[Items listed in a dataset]

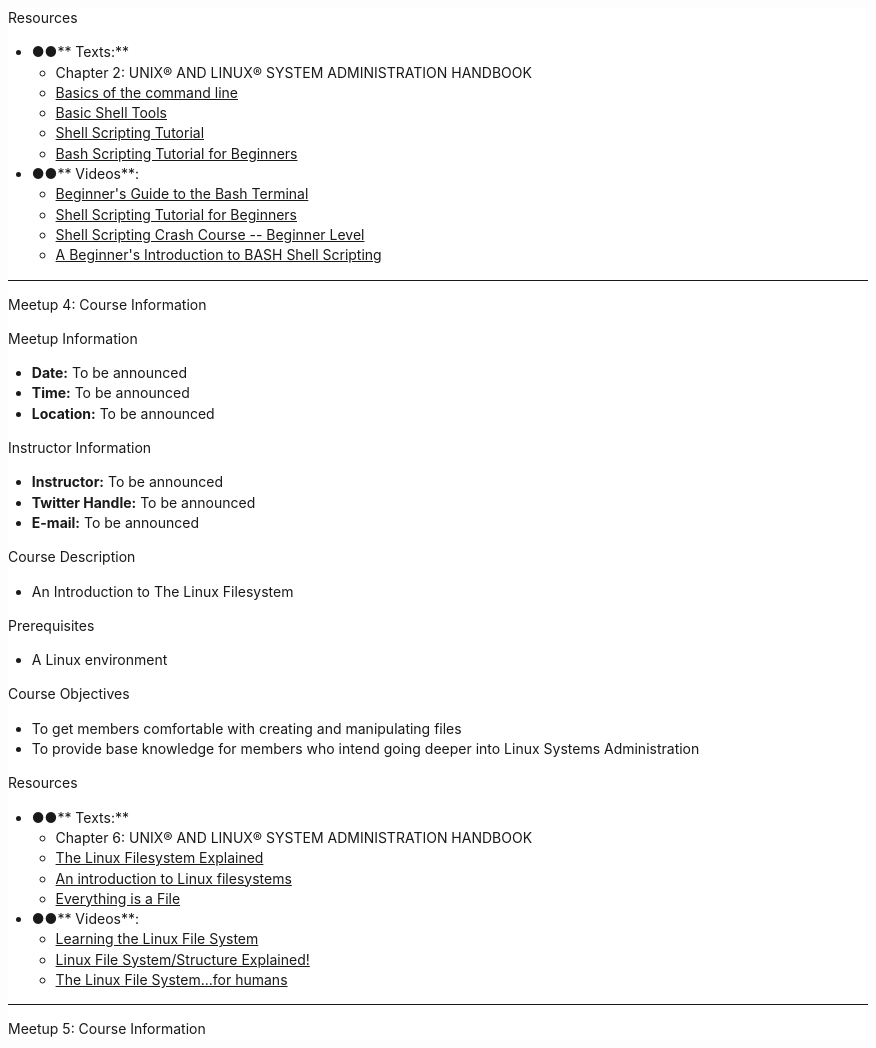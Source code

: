 Resources

- **●●**** Texts:**
  - Chapter 2: UNIX® AND LINUX® SYSTEM ADMINISTRATION HANDBOOK
  - [Basics of the command line](https://yakking.branchable.com/posts/command-line-basics/)
  - [Basic Shell Tools](https://yakking.branchable.com/posts/basic-shell-tools/)
  - [Shell Scripting Tutorial](https://www.shellscript.sh/)
  - [Bash Scripting Tutorial for Beginners](https://linuxconfig.org/bash-scripting-tutorial-for-beginners)
- **●●**** Videos**:
  - [Beginner&#39;s Guide to the Bash Terminal](https://www.youtube.com/watch?v=oxuRxtrO2Ag)
  - [Shell Scripting Tutorial for Beginners](https://www.youtube.com/playlist?list=PLS1QulWo1RIYmaxcEqw5JhK3b-6rgdWO_)
  - [Shell Scripting Crash Course -- Beginner Level](https://www.youtube.com/watch?v=v-F3YLd6oMw)
  - [A Beginner&#39;s Introduction to BASH Shell Scripting](https://www.youtube.com/watch?v=_n5ZegzieSQ)
---
Meetup 4: Course Information

Meetup Information

- **Date:** To be announced
- **Time:** To be announced
- **Location:** To be announced

Instructor Information

- **Instructor:** To be announced
- **Twitter Handle:** To be announced
- **E-mail:** To be announced

Course Description

- An Introduction to The Linux Filesystem

Prerequisites

- A Linux environment

Course Objectives

- To get members comfortable with creating and manipulating files
- To provide base knowledge for members who intend going deeper into Linux Systems Administration

Resources

- **●●**** Texts:**
  - Chapter 6: UNIX® AND LINUX® SYSTEM ADMINISTRATION HANDBOOK
  - [The Linux Filesystem Explained](https://www.linux.com/tutorials/linux-filesystem-explained/)
  - [An introduction to Linux filesystems](https://opensource.com/life/16/10/introduction-linux-filesystems)
  - [Everything is a File](https://opensource.com/life/15/9/everything-is-a-file)
- **●●**** Videos**:
  - [Learning the Linux File System](https://www.youtube.com/watch?v=HIXzJ3Rz9po&amp;t=1s)
  - [Linux File System/Structure Explained!](https://www.youtube.com/watch?v=HbgzrKJvDRw)
  - [The Linux File System...for humans](https://www.youtube.com/watch?v=UFIoRLqhFpo)
---
Meetup 5: Course Information
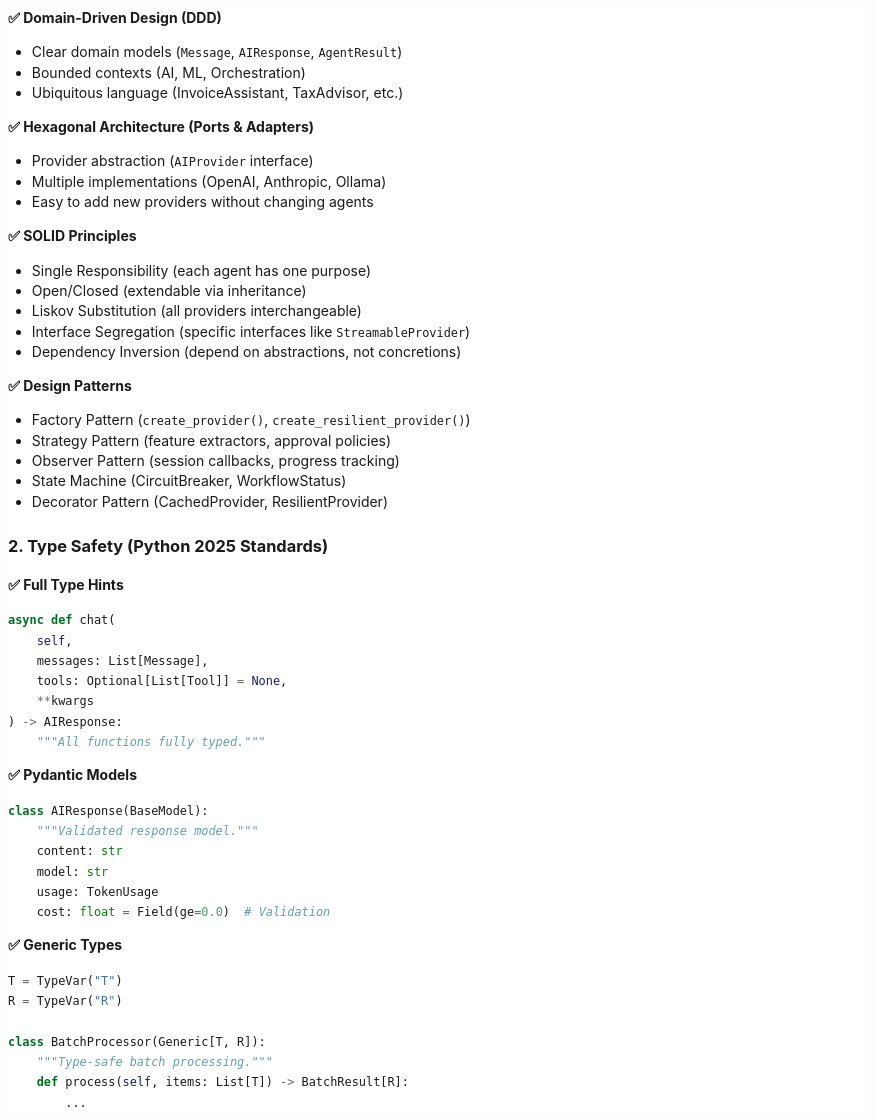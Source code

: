 **✅ Domain-Driven Design (DDD)**
- Clear domain models (`Message`, `AIResponse`, `AgentResult`)
- Bounded contexts (AI, ML, Orchestration)
- Ubiquitous language (InvoiceAssistant, TaxAdvisor, etc.)

**✅ Hexagonal Architecture (Ports & Adapters)**
- Provider abstraction (`AIProvider` interface)
- Multiple implementations (OpenAI, Anthropic, Ollama)
- Easy to add new providers without changing agents

**✅ SOLID Principles**
- Single Responsibility (each agent has one purpose)
- Open/Closed (extendable via inheritance)
- Liskov Substitution (all providers interchangeable)
- Interface Segregation (specific interfaces like `StreamableProvider`)
- Dependency Inversion (depend on abstractions, not concretions)

**✅ Design Patterns**
- Factory Pattern (`create_provider()`, `create_resilient_provider()`)
- Strategy Pattern (feature extractors, approval policies)
- Observer Pattern (session callbacks, progress tracking)
- State Machine (CircuitBreaker, WorkflowStatus)
- Decorator Pattern (CachedProvider, ResilientProvider)

### 2. Type Safety (Python 2025 Standards)

**✅ Full Type Hints**
```python
async def chat(
    self,
    messages: List[Message],
    tools: Optional[List[Tool]] = None,
    **kwargs
) -> AIResponse:
    """All functions fully typed."""
```

**✅ Pydantic Models**
```python
class AIResponse(BaseModel):
    """Validated response model."""
    content: str
    model: str
    usage: TokenUsage
    cost: float = Field(ge=0.0)  # Validation
```

**✅ Generic Types**
```python
T = TypeVar("T")
R = TypeVar("R")

class BatchProcessor(Generic[T, R]):
    """Type-safe batch processing."""
    def process(self, items: List[T]) -> BatchResult[R]:
        ...
```
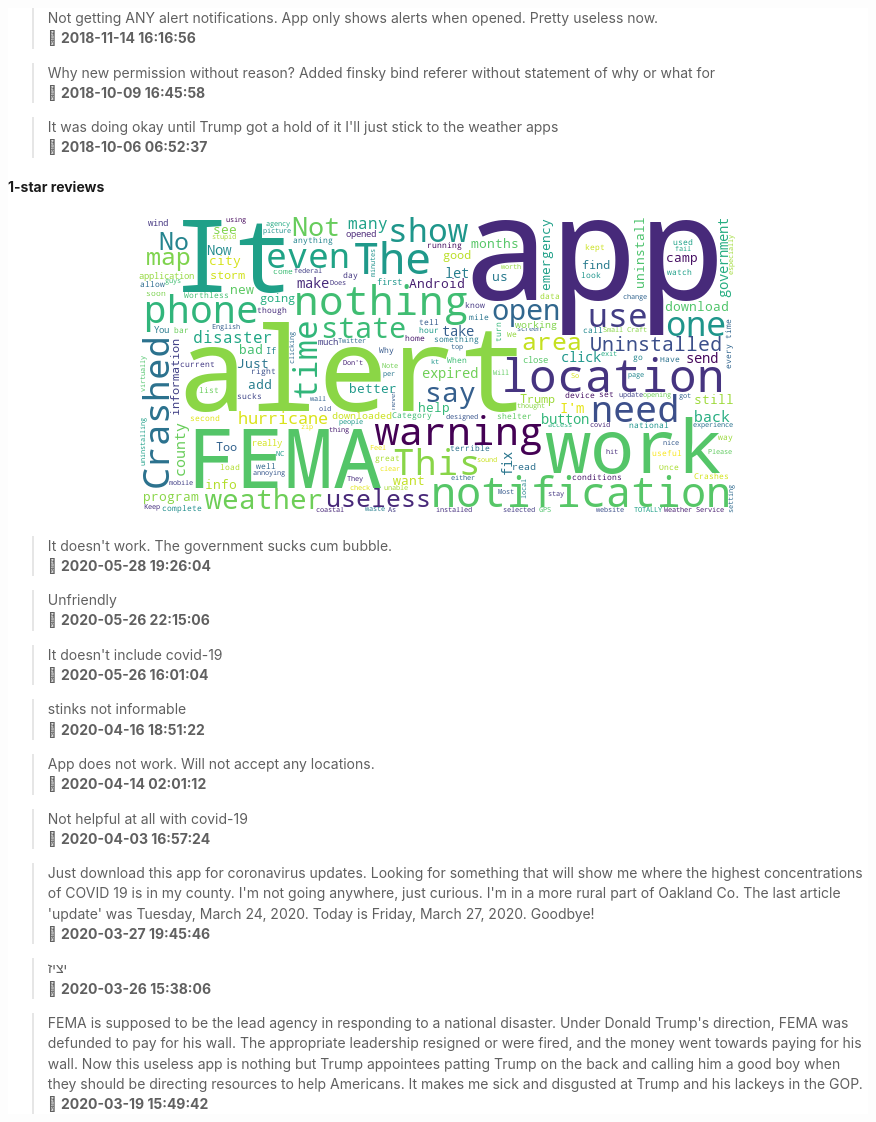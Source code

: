 > Not getting ANY alert notifications. App only shows alerts when opened. Pretty useless now.<br> :date: __2018-11-14 16:16:56__

> Why new permission without reason? Added finsky bind referer without statement of why or what for<br> :date: __2018-10-09 16:45:58__

> It was doing okay until Trump got a hold of it I'll just stick to the weather apps<br> :date: __2018-10-06 06:52:37__



#### 1-star reviews

<p align="center">
<img src="resources/gov.fema.mobile.android___2.11/1_star_reviews_wordcloud.png" alt="gov.fema.mobile.android 1 reviews"/>
</p>

> It doesn't work. The government sucks cum bubble.<br> :date: __2020-05-28 19:26:04__

> Unfriendly<br> :date: __2020-05-26 22:15:06__

> It doesn't include covid-19<br> :date: __2020-05-26 16:01:04__

> stinks not informable<br> :date: __2020-04-16 18:51:22__

> App does not work. Will not accept any locations.<br> :date: __2020-04-14 02:01:12__

> Not helpful at all with covid-19<br> :date: __2020-04-03 16:57:24__

> Just download this app for coronavirus updates. Looking for something that will show me where the highest concentrations of COVID 19 is in my county. I'm not going anywhere, just curious. I'm in a more rural part of Oakland Co. The last article 'update' was Tuesday, March 24, 2020. Today is Friday, March 27, 2020. Goodbye!<br> :date: __2020-03-27 19:45:46__

> יציז<br> :date: __2020-03-26 15:38:06__

> FEMA is supposed to be the lead agency in responding to a national disaster. Under Donald Trump's direction, FEMA was defunded to pay for his wall. The appropriate leadership resigned or were fired, and the money went towards paying for his wall. Now this useless app is nothing but Trump appointees patting Trump on the back and calling him a good boy when they should be directing resources to help Americans. It makes me sick and disgusted at Trump and his lackeys in the GOP.<br> :date: __2020-03-19 15:49:42__
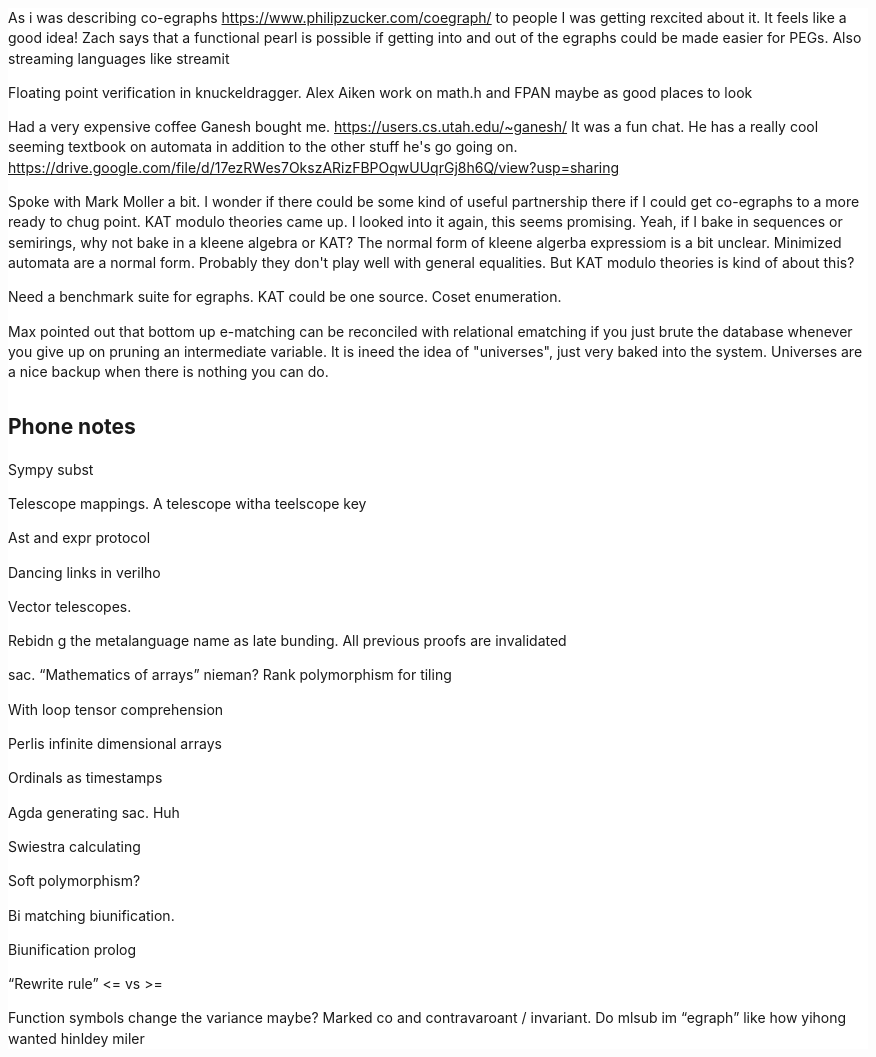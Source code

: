 As i was describing co-egraphs <https://www.philipzucker.com/coegraph/> to people I was getting rexcited about it. It feels like a good idea! Zach says that a functional pearl is possible if getting into and out of the egraphs  could be made easier for PEGs. Also streaming languages like streamit

Floating point verification in knuckeldragger. Alex Aiken work on math.h and FPAN maybe as good places to look

Had a very expensive coffee Ganesh bought me. <https://users.cs.utah.edu/~ganesh/> It was a fun chat. He has a really cool seeming textbook on automata in addition to the other stuff he's go going on. <https://drive.google.com/file/d/17ezRWes7OkszARizFBPOqwUUqrGj8h6Q/view?usp=sharing>

Spoke with Mark Moller a bit. I wonder if there could be some kind of useful partnership there if I could get co-egraphs to a more ready to chug point. KAT modulo theories came up. I looked into it again, this seems promising. Yeah, if I bake in sequences or semirings, why not bake in a kleene algebra or KAT? The normal form of kleene algerba expressiom is a bit unclear. Minimized automata are a normal form. Probably they don't play well with general equalities. But KAT modulo theories is kind of about this?

Need a benchmark suite for egraphs. KAT could be one source. Coset enumeration.

Max pointed out that bottom up e-matching can be reconciled with relational ematching if you just brute the database whenever you give up on pruning an intermediate variable. It is ineed the idea of "universes", just very baked into the system. Universes are a nice backup when there is nothing you can do.

## Phone notes

Sympy subst

Telescope mappings. A telescope witha teelscope key

Ast and expr protocol

Dancing links in verilho

Vector telescopes.

Rebidn g the metalanguage name as late bunding. All previous proofs are invalidated

sac. “Mathematics of arrays” nieman? Rank polymorphism for tiling

With loop tensor comprehension

Perlis infinite dimensional arrays

Ordinals as timestamps

Agda generating sac. Huh

Swiestra calculating

Soft polymorphism?

Bi matching biunification.

Biunification prolog

“Rewrite rule” <= vs >=

Function symbols change the variance maybe? Marked co and contravaroant / invariant. Do mlsub im “egraph” like how yihong wanted hinldey miler

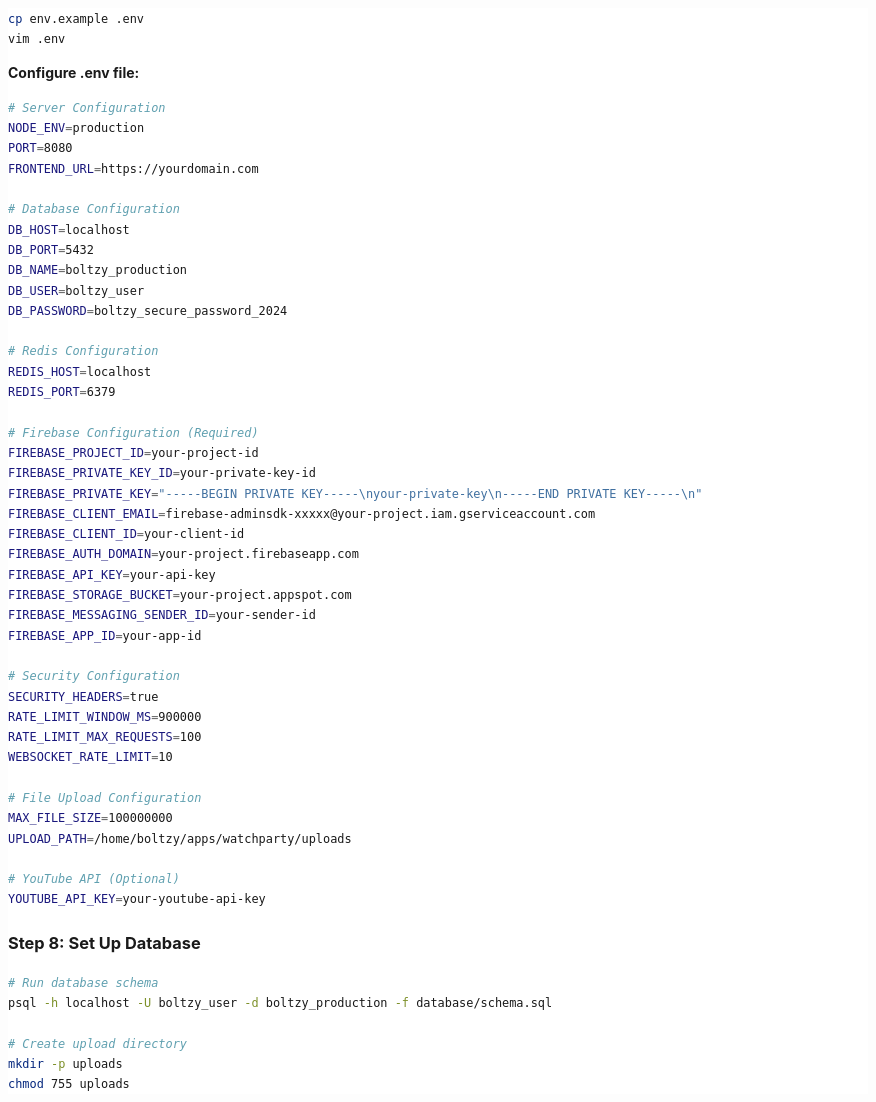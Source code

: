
 ```bash
cp env.example .env
vim .env
```

**Configure .env file:**
```bash
# Server Configuration
NODE_ENV=production
PORT=8080
FRONTEND_URL=https://yourdomain.com

# Database Configuration
DB_HOST=localhost
DB_PORT=5432
DB_NAME=boltzy_production
DB_USER=boltzy_user
DB_PASSWORD=boltzy_secure_password_2024

# Redis Configuration
REDIS_HOST=localhost
REDIS_PORT=6379

# Firebase Configuration (Required)
FIREBASE_PROJECT_ID=your-project-id
FIREBASE_PRIVATE_KEY_ID=your-private-key-id
FIREBASE_PRIVATE_KEY="-----BEGIN PRIVATE KEY-----\nyour-private-key\n-----END PRIVATE KEY-----\n"
FIREBASE_CLIENT_EMAIL=firebase-adminsdk-xxxxx@your-project.iam.gserviceaccount.com
FIREBASE_CLIENT_ID=your-client-id
FIREBASE_AUTH_DOMAIN=your-project.firebaseapp.com
FIREBASE_API_KEY=your-api-key
FIREBASE_STORAGE_BUCKET=your-project.appspot.com
FIREBASE_MESSAGING_SENDER_ID=your-sender-id
FIREBASE_APP_ID=your-app-id

# Security Configuration
SECURITY_HEADERS=true
RATE_LIMIT_WINDOW_MS=900000
RATE_LIMIT_MAX_REQUESTS=100
WEBSOCKET_RATE_LIMIT=10

# File Upload Configuration
MAX_FILE_SIZE=100000000
UPLOAD_PATH=/home/boltzy/apps/watchparty/uploads

# YouTube API (Optional)
YOUTUBE_API_KEY=your-youtube-api-key
```

### Step 8: Set Up Database

```bash
# Run database schema
psql -h localhost -U boltzy_user -d boltzy_production -f database/schema.sql

# Create upload directory
mkdir -p uploads
chmod 755 uploads
```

* _Exercise goal_: Return the lines of the records that include the string "matching".

* _The answer_:
Max pointed out that bottom up e-matching can be reconciled with relational ematching if you just brute the database whenever you give up on pruning an intermediate variable. It is ineed the idea of "universes", just very baked into the system. Universes are a nice backup when there is nothing you can do.
Bi matching biunification.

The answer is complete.